What is needed ->
Output the number of lines in the material below containing "https" and nothing more.

**********

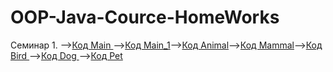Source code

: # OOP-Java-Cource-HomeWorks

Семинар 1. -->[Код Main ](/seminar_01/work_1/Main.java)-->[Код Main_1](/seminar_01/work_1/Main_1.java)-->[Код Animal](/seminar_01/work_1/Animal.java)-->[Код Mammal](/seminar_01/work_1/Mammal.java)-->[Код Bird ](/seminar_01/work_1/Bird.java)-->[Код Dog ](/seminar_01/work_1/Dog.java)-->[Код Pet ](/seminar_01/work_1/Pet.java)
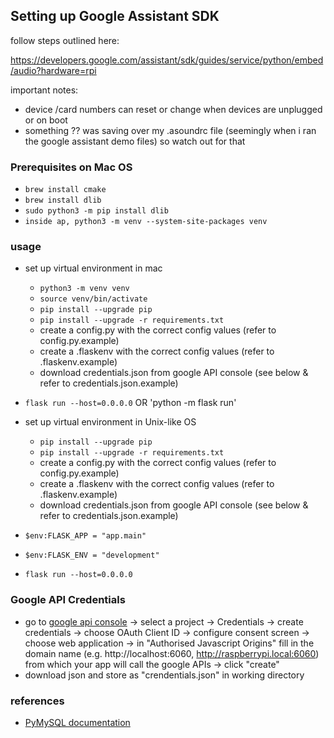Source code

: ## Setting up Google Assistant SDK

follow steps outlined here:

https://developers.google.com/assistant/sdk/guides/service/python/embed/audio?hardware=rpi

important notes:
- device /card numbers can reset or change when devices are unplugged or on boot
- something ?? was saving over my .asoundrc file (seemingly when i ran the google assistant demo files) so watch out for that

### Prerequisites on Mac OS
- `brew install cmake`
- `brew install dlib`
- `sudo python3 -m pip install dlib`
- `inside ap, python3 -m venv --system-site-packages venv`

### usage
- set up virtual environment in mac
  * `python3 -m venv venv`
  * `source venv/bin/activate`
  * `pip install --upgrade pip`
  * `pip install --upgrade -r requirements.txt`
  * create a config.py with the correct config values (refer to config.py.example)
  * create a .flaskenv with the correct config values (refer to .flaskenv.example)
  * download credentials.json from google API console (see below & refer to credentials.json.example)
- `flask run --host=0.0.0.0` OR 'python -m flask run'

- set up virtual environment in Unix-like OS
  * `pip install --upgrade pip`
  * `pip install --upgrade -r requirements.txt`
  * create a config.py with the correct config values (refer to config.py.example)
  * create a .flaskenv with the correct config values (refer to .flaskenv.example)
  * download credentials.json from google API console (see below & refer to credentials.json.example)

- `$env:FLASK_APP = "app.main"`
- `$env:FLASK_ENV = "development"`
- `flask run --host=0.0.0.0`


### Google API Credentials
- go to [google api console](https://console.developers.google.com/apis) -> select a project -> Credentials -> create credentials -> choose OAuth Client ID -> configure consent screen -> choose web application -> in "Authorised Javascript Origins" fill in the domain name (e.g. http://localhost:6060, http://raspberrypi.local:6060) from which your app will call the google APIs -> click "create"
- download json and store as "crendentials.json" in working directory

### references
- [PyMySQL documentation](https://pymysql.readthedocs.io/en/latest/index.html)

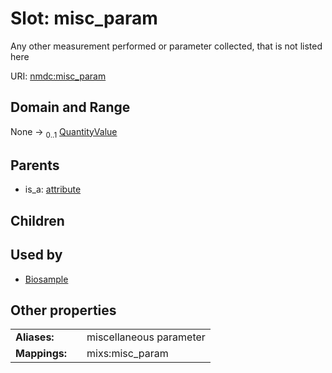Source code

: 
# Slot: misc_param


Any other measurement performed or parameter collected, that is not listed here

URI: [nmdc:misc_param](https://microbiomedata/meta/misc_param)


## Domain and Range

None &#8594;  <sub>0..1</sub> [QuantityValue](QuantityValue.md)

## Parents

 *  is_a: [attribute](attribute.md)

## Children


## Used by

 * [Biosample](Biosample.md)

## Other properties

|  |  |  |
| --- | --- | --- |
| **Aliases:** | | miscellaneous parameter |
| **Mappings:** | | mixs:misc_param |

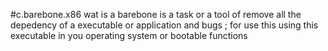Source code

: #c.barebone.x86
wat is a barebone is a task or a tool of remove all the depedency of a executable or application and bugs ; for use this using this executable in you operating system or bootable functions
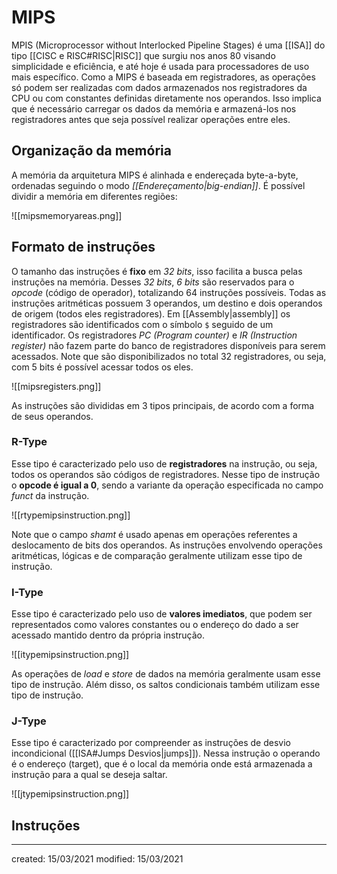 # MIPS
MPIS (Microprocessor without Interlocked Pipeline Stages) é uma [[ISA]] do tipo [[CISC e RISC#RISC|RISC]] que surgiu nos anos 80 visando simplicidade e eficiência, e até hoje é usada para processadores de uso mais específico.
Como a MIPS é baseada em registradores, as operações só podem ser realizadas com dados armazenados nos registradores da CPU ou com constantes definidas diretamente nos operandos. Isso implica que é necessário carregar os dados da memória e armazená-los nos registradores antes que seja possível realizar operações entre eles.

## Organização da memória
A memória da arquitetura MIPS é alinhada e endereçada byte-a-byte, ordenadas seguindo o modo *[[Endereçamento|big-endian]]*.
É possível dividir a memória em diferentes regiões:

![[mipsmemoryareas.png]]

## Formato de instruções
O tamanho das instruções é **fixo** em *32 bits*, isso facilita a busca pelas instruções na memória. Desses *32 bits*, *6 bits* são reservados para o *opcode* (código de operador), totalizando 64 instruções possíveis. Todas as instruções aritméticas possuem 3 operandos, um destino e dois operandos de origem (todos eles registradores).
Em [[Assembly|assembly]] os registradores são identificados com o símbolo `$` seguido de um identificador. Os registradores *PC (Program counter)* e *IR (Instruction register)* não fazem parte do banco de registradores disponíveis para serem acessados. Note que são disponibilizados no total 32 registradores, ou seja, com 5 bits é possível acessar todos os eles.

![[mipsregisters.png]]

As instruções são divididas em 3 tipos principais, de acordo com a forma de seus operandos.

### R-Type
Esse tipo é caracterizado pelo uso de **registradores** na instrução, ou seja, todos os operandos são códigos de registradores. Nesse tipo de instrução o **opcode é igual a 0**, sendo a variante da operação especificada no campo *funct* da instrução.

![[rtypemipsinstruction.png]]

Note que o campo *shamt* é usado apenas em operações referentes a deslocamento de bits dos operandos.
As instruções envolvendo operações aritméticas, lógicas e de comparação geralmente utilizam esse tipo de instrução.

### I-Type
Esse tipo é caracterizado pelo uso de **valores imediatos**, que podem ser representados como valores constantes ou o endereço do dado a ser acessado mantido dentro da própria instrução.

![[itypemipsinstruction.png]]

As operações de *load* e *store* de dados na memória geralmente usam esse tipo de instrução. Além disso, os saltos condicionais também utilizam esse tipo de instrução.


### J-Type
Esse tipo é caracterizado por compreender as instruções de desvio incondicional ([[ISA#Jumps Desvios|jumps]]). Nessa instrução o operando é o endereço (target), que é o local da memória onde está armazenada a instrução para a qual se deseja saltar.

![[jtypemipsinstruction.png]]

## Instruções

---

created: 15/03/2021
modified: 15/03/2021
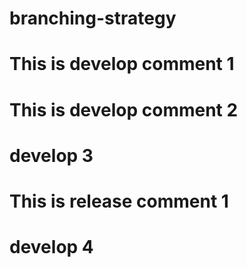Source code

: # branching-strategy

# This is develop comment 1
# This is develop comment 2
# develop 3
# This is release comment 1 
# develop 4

**********

Response box ->
4